Page:Viollis - Criquet, 1913.djvu/64

Cette page a été validée par deux contributeurs.
52
criquet

Toute sa peine lui est revenue. Elle se sent seule, abandonnée, désolée. Elle n’a même plus d’amour-propre et, appliquant contre ses yeux ses deux mains fermées sur la bouteille, elle sanglote.

— Je vois avec plaisir que tu n’as pas le cœur trop endurci, déclare tante Éléonore, satisfaite. Je te laisse à tes réflexions, mon enfant. Sois bien persuadée que ce que je t’en dis, c’est pour ton bonheur…

Criquet entend la soie frôler les buis et un instant plus tard la voix métallique sonner dans la cuisine. Elle pousse encore deux hoquets douloureux, s’essuie les paupières, ouvre les yeux.

Comme il fait chaud, plus chaud encore que tout à l’heure ! Les plantes laissent pendre leurs feuilles comme des oreilles de chien.
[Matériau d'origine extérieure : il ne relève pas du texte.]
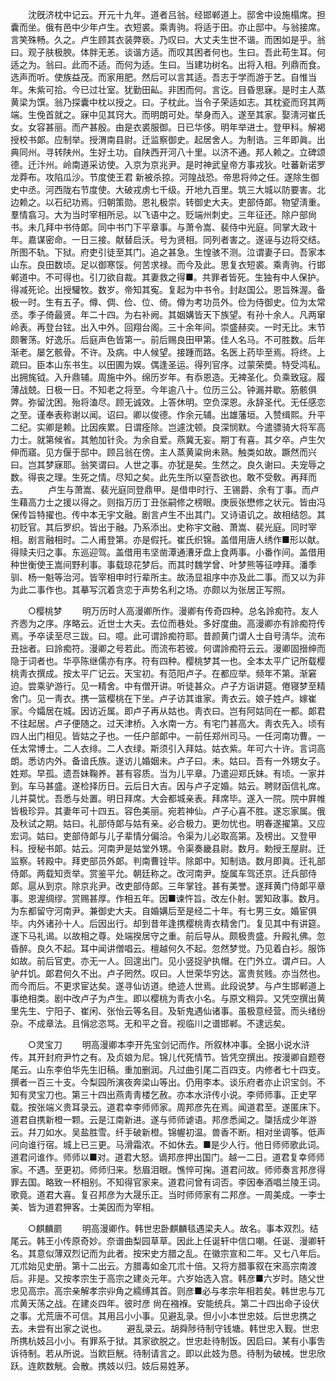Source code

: <!-- { "loadSidebar": true } -->
　　沈旣济枕中记云。开元十九年。道者吕翁。经邯郸道上。邸舍中设施榻席。担囊而坐。俄有邑中少年卢生。衣短裘。乘靑驹。将适于田。亦止邸中。与翁接席。言笑殊畅。久之。卢生顾其衣装弊亵。乃叹曰。大丈夫生世不谐。而困如是乎。翁曰。观子肤极腴。体胖无恙。谈谐方适。而叹其困者何也。生曰。吾此苟生耳。何适之为。翁曰。此而不适。而何为适。生曰。当建功树名。出将入相。列鼎而食。选声而听。使族益茂。而家用肥。然后可以言其适。吾志于学而游于艺。自惟当年。朱紫可拾。今已过壮室。犹勤田畆。非困而何。言讫。目昏思寐。是时主人蒸黄梁为馔。翁乃探囊中枕以授之。曰。子枕此。当令子荣适如志。其枕瓷而窍其两端。生俛首就之。寐中见其窍大。而明朗可处。举身而入。遂至其家。娶淸河崔氏女。女容甚丽。而产甚殷。由是衣裘服御。日已华侈。明年举进士。登甲科。解褐授校书郞。应制举。授渭南县尉。迁监察御史。起居舍人。为制诰。三年即眞。出典同州。寻转陕州。生好土功。自陕西开河八十里。以济不通。邦人赖之。立碑颂德。迁汴州。岭南道采访使。入京为京兆尹。是时神武皇帝方事戎狄。吐蕃新诺罗龙莽布。攻陷瓜沙。节度使王君 新被杀掠。河隍战恐。帝思将帅之任。遂除生御史中丞。河西陇右节度使。大破戎虏七千级。开地九百里。筑三大城以防要害。北边赖之。以石纪功焉。归朝策勋。恩礼极崇。转御史大夫。吏部侍郞。物望淸重。羣情翕习。大为当时宰相所忌。以飞语中之。贬端州刺史。三年征还。除户部尙书。未几拜中书侍郞。同中书门下平章事。与萧令嵩、裴侍中光庭。同掌大政十年。嘉谋密命。一日三接。献替启沃。号为贤相。同列者害之。遂诬与边将交结。所图不轨。下狱。府吏引徒至其门。追之甚急。生惶骇不测。泣谓妻子曰。吾家本山东。良田数顷。足以御寒馁。何苦求禄。而今及此。思复衣短裘。乘靑驹。行邯郸道中。不可得也。引刀欲自裁。其妻救之得■。共罪者皆死。生独有中人保护。得减死论。出授驩牧。数岁。帝知其寃。复起为中书令。封赵国公。恩旨殊渥。备极一时。生有五子。僔、倜、俭、位、倚。僔为考功员外。俭为侍御史。位为太常丞。季子倚最贤。年二十四。为右补阙。其姻媾皆天下族望。有孙十余人。凡两窜岭表。再登台铉。出入中外。回翔台阁。三十余年间。崇盛赫奕。一时无比。末节颇奢荡。好逸乐。后庭声色皆第一。前后赐良田甲第。佳人名马。不可胜数。后年渐老。屡乞骸骨。不许。及病。中人候望。接踵而路。名医上药毕至焉。将终。上疏曰。臣本山东书生。以田圃为娱。偶逢圣运。得列官序。过蒙荣奬。特受鸿私。出拥旄钺。入升鼎辅。周施中外。绵历岁年。有忝恩造。无裨圣化。负乘致寇。履薄战兢。日极一日。不知老之将至。今年逾八十。位历三公。钟漏并歇。筋骸俱弊。弥留沈困。殆将溘尽。顾无诚效。上答休明。空负深恩。永辞圣代。无任感恋之至。谨奉表称谢以闻。诏曰。卿以俊德。作余元辅。出雄藩垣。入赞缉熙。升平二纪。实卿是赖。比因疾累。日谓痊除。岂遽沈顿。良深悯默。今遣骠骑大将军高力士。就第候省。其勉加针灸。为余自爱。燕冀无妄。期丁有喜。其夕卒。卢生欠伸而寤。见方偃于邸中。顾吕翁在傍。主人蒸黄粱尙未熟。触类如故。蹶然而兴曰。岂其梦寐耶。翁笑谓曰。人世之事。亦犹是矣。生然之。良久谢曰。夫宠辱之数。得丧之理。生死之情。尽知之矣。此先生所以窒吾欲也。敢不受敎。再拜而去。 
　　卢生与萧嵩、裴光庭同登鼎甲。是借申时行、王锡爵、余有丁事。而卢生藉高力士之援以得之。则指万历丁丑张嗣修之榜眼。庚辰张懋修之状元。皆由冯保传旨特擢也。传中本无宇文融。剧言卢生不出其门。又诗语讥之。故相结怨。其初贬官。其后罗织。皆出于融。乃系添出。史称宇文融、萧嵩、裴光庭。同时宰相。剧言融相时。二人甫登第。亦是假托。崔氏织锦。盖借用唐人绣作■形以献。得赎夫归之事。东巡迎驾。盖借用韦坚凿潭通漕牙盘上食两事。小番作间。盖借用种世衡使王嵩间野利事。事载琼花梦后。而其时魏学曾、叶梦熊等征哱拜。潘季驯、杨一魁等治河。皆宰相申时行辈所主。故汤显祖序中亦及此二事。而又以为非为此二事作也。其摹写沉着贪恋于声势名利之场。亦颇以为张居正写照。 

　　○樱桃梦 
　　明万历时人高漫卿所作。漫卿有传奇四种。总名詅痴符。友人齐悫为之序。序略云。近世士大夫。去位而巷处。多好度曲。高漫卿亦有詅痴符传焉。予卒读至尽三跋。曰。噫。此可谓詅痴符耶。昔颜黄门谓人士自号淸华。流布丑拙者。曰詅痴符。漫卿之号若此。而流布若彼。何谓詅痴符云云。漫卿固搢绅而隐于词者也。华亭陈继儒亦有序。符有四种。樱桃梦其一也。全本太平广记所载樱桃靑衣撰成。按太平广记云。天宝初。有范阳卢子。在都应举。频年不第。渐窘迫。尝乘驴游行。见一精舍。中有僧开讲。听徒甚众。卢子方诣讲筵。倦寝梦至精舍门。见一靑衣。携一篮樱桃在下坐。卢子访其谁家。靑衣云。娘子姓卢。嫁崔家。今孀居在城。因访近属。即卢子再从姑也。靑衣曰。岂有阿姑同在一都。郞君不往起居。卢子便随之。过天津桥。入水南一方。有宅门甚高大。靑衣先入。顷有四人出门相见。皆姑之子也。一任户部郞中。一前任郑州司马。一任河南功曹。一任太常博士。二人衣绯。二人衣绿。斯须引入拜姑。姑衣紫。年可六十许。言词高朗。悉访内外。备谙氏族。遂访儿婚姻未。卢子曰。未。姑曰。吾有一外甥女子。姓郑。早孤。遗吾妹鞠养。甚有容质。当为儿平章。乃遣迎郑氏妹。有顷。一家并到。车马甚盛。遂检择历日。云后日大吉。因与卢子定婚。姑云。聘财函信礼席。儿并莫忧。吾悉与处置。明日拜席。大会都城亲表。拜席毕。遂入一院。院中屛帷皆极珍异。其妻年可十四五。容色美丽。宛若神仙。卢子心喜不胜。遂忘家属。俄及秋试之期。姑曰。礼部侍郞与姑有亲。必合极力。更勿忧也。明春遂擢第。又应宏词。姑曰。吏部侍郞与儿子辈情分偏洽。令渠为儿必取高第。及榜出。又登甲科。授秘书郞。姑云。河南尹是姑堂外甥。令渠奏畿县尉。数月。勅授王屋尉。迁监察。转殿中。拜吏部员外郞。判南曹铨毕。除郞中。知制诰。数月即眞。迁礼部侍郞。两载知贡举。赏鉴平允。朝廷称之。改河南尹。旋属车驾还京。迁兵部侍郞。扈从到京。除京兆尹。改吏部侍郞。三年掌铨。甚有美誉。遂拜黄门侍郞平章事。恩渥绸缪。赏赐甚厚。作相五年。因■谏忤旨。改左仆射。罢知政事。数月。为东都留守河南尹。兼御史大夫。自婚媾后至是经二十年。有七男三女。婚宦俱毕。内外诸孙十人。后因出行。却到昔年逢携樱桃靑衣精舍门。复见其中有讲筵。遂下马礼谒。以故相之尊。处端揆居守之重。前后导从。颇极贵盛。升殿礼佛。忽昏醉。良久不起。耳中闻讲僧唱云。檀越何久不起。忽然梦觉。乃见着白衫。服饰如故。前后官吏。亦无一人。回遑出门。见小竖捉驴执帽。在门外立。谓卢曰。人驴幷饥。郞君何久不出。卢子罔然。叹曰。人世荣华穷达。富贵贫贱。亦当然也。而今而后。不更求宦达矣。遂寻仙访道。绝迹人世焉。此段说梦。与卢生邯郸道上事绝相类。剧中改卢子为卢生。即以樱桃为靑衣小名。与原文稍异。又凭空撰出黄里先生、宁阳子、崔闲、张怡云等名目。及斩鬼遇仙诸事。虽极意经营。而头绪纷杂。不成章法。且悁忿恣骂。无和平之音。视临川之谱邯郸。不逮远矣。 

　　○灵宝刀 
　　明高漫卿本李开先宝剑记而作。所叙林冲事。全据小说水浒传。其开封府尹竹之有。及贞娘为尼。锦儿代死情节。皆凭空撰出。按漫卿自题卷尾云。山东李伯华先生旧稿。重加删润。凡过曲引尾二百四支。内修者七十四支。撰者一百三十支。今梨园所演夜奔梁山等出。仍用李本。谈乐府者亦止识宝剑。不知有灵宝刀也。第三十四出燕靑靑楼乞赦。亦本水浒传小说。李师师事。正史罕载。按张端义贵耳录云。道君幸李师师家。周邦彦先在焉。闻道君至。遂匿床下。道君自携新橙一颗。云是江南新进。遂与师师谑语。邦彦悉闻之。櫽括成少年游云。幷刀如水。吴盐胜雪。纤手破新橙。锦幄初温。兽香不断。相对坐调筝。低声问向谁行宿。城上已三更。马滑霜浓。不如休去。■是少人行。他日师师歌此词。道君问谁作。师师以■对。道君大怒。谪邦彦押出国门。越一二日。道君复幸师师家。不遇。至更初。师师归来。愁眉泪眼。憔悴可掬。道君问故。师师奏言邦彦得罪去国。略致一杯相别。不知得官家来。道君问曾有词否。李因奉酒唱兰陵王词。歌竟。道君大喜。复召邦彦为大晟乐正。当时师师家有二邦彦。一周美成。一李士美、皆为道君狎客。士美因而为宰相。 

　　○麒麟罽 
　　明高漫卿作。韩世忠卧麒麟毯遇梁夫人。故名。事本双烈。结尾云。韩王小传原奇妙。奈谱曲梨园草草。因此上任诞轩中信口嘲。任诞、漫卿轩名。其意似薄双烈记而为此者。按宋史方腊之乱。在徽宗宣和二年。又七八年后。兀朮始见史册。第十二出云。方腊毒如金兀朮十倍。又将方腊事叙在宋高宗南渡后。非是。又按孝宗生于高宗之建炎元年。六岁始选入宫。韩彦■六岁时。随父世忠见高宗。高宗亲解孝宗丱角之繻缚其首。则彦■必与孝宗年相若矣。韩世忠与兀朮黄天荡之战。在建炎四年。彼时彦 尙在襁褓。安能统兵。第二十四出命子设伏之事。尤荒唐不可信。其用吕小小事。见避乱录。但小小本世忠妓。后世忠携之去。未尝有出家之说也。 
　　避乱录云。胡舜陟待制守钱塘。韩世忠入觐。世忠所携杭妓吕小小。有罪系于狱。其家欲脱之。世忠赴待制饭。因启曰。某有小事吿诉待制。若从所说。当飮巨觥。待制请言之。即以此妓为恳。待制为破械。世忠欣跃。连飮数觥。会散。携妓以归。妓后易姓茅。 
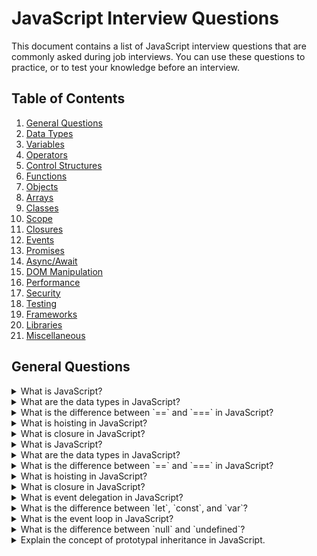 # JavaScript Interview Questions

This document contains a list of JavaScript interview questions that are commonly asked during job interviews. You can use these questions to practice, or to test your knowledge before an interview.

## Table of Contents

1. [General Questions](#general-questions)
2. [Data Types](#data-types)
3. [Variables](#variables)
4. [Operators](#operators)
5. [Control Structures](#control-structures)
6. [Functions](#functions)
7. [Objects](#objects)
8. [Arrays](#arrays)
9. [Classes](#classes)
10. [Scope](#scope)
11. [Closures](#closures)
12. [Events](#events)
13. [Promises](#promises)
14. [Async/Await](#asyncawait)
15. [DOM Manipulation](#dom-manipulation)
16. [Performance](#performance)
17. [Security](#security)
18. [Testing](#testing)
19. [Frameworks](#frameworks)
20. [Libraries](#libraries)
21. [Miscellaneous](#miscellaneous)

## General Questions

<details>
  <summary>What is JavaScript?</summary>
  JavaScript is a high-level, interpreted programming language that is widely used to create interactive and dynamic websites.
</details>

<details>
  <summary>What are the data types in JavaScript?</summary>
  JavaScript has six primitive data types: `string`, `number`, `boolean`, `null`, `undefined`, and `symbol` (added in ES6). Additionally, there is one non-primitive data type: `object`.
</details>

<details>
  <summary>What is the difference between `==` and `===` in JavaScript?</summary>
  The `==` operator checks for equality after doing type coercion, while the `===` operator checks for equality without type coercion (strict equality).
</details>

<details>
  <summary>What is hoisting in JavaScript?</summary>
  Hoisting is a JavaScript mechanism where variables and function declarations are moved to the top of their containing scope during compilation phase.
</details>

<details>
  <summary>What is closure in JavaScript?</summary>
  A closure is the combination of a function bundled together with references to its surrounding state (lexical environment). It gives you access to an outer function's scope from an inner function.
</details>

<details>
  <summary>What is JavaScript?</summary>
  JavaScript is a high-level, interpreted programming language that is widely used to create interactive and dynamic websites.
</details>

<details>
  <summary>What are the data types in JavaScript?</summary>
  JavaScript has six primitive data types: `string`, `number`, `boolean`, `null`, `undefined`, and `symbol` (added in ES6). Additionally, there is one non-primitive data type: `object`.
</details>

<details>
  <summary>What is the difference between `==` and `===` in JavaScript?</summary>
  The `==` operator checks for equality after doing type coercion, while the `===` operator checks for equality without type coercion (strict equality).
</details>

<details>
  <summary>What is hoisting in JavaScript?</summary>
  Hoisting is a JavaScript mechanism where variables and function declarations are moved to the top of their containing scope during compilation phase.
</details>

<details>
  <summary>What is closure in JavaScript?</summary>
  A closure is the combination of a function bundled together with references to its surrounding state (lexical environment). It gives you access to an outer function's scope from an inner function.
</details>

<details>
  <summary>What is event delegation in JavaScript?</summary>
  Event delegation is a technique of handling events by delegating them to a single common ancestor element, rather than attaching event listeners to each individual element.
</details>

<details>
  <summary>What is the difference between `let`, `const`, and `var`?</summary>
  - `let` and `const` are block-scoped, while `var` is function-scoped.
  - Variables declared with `let` can be reassigned, but variables declared with `const` cannot be reassigned (although their properties can be modified).
  - Variables declared with `const` must be initialized with a value.
</details>

<details>
  <summary>What is the event loop in JavaScript?</summary>
  The event loop is a single-threaded mechanism in JavaScript that handles asynchronous operations. It continuously checks the call stack and the callback queue, pushing callbacks onto the call stack when the stack is empty.
</details>

<details>
  <summary>What is the difference between `null` and `undefined`?</summary>
  - `null` is an explicitly assigned value, representing the absence of any object value.
  - `undefined` is a variable that has been declared but has not been assigned a value.
</details>

<details>
  <summary>Explain the concept of prototypal inheritance in JavaScript.</summary>
  Prototypal inheritance is a mechanism where an object inherits properties and methods from another object, known as its prototype. It allows objects to share behavior and avoid redundancy.
</details>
Tante Éléonore est peut-être bonne ; maman le dit ; mais papa lui a répondu un jour : « Oui, c’est un monstre de bonté et de dévouement. » Et pourtant, papa doit le savoir puisque c’est sa sœur. Allons ! n’y pensons plus !

Criquet se dirige vers le coin du jardin où luit, toute ronde, une cloche à melon, percée d’une ouverture que ferme un tampon de linge. La cloche est pleine de fleurs fraîches auxquelles sont suspendus des bourdons et des guêpes. Ils ont mauvaise mine : le velours de leurs vêtements est souillé, fripé ; ils ont replié leurs antennes ; dans un coin, deux d’entre eux sont couchés sur le dos, ternis, les ailes serrées, les pattes raidies.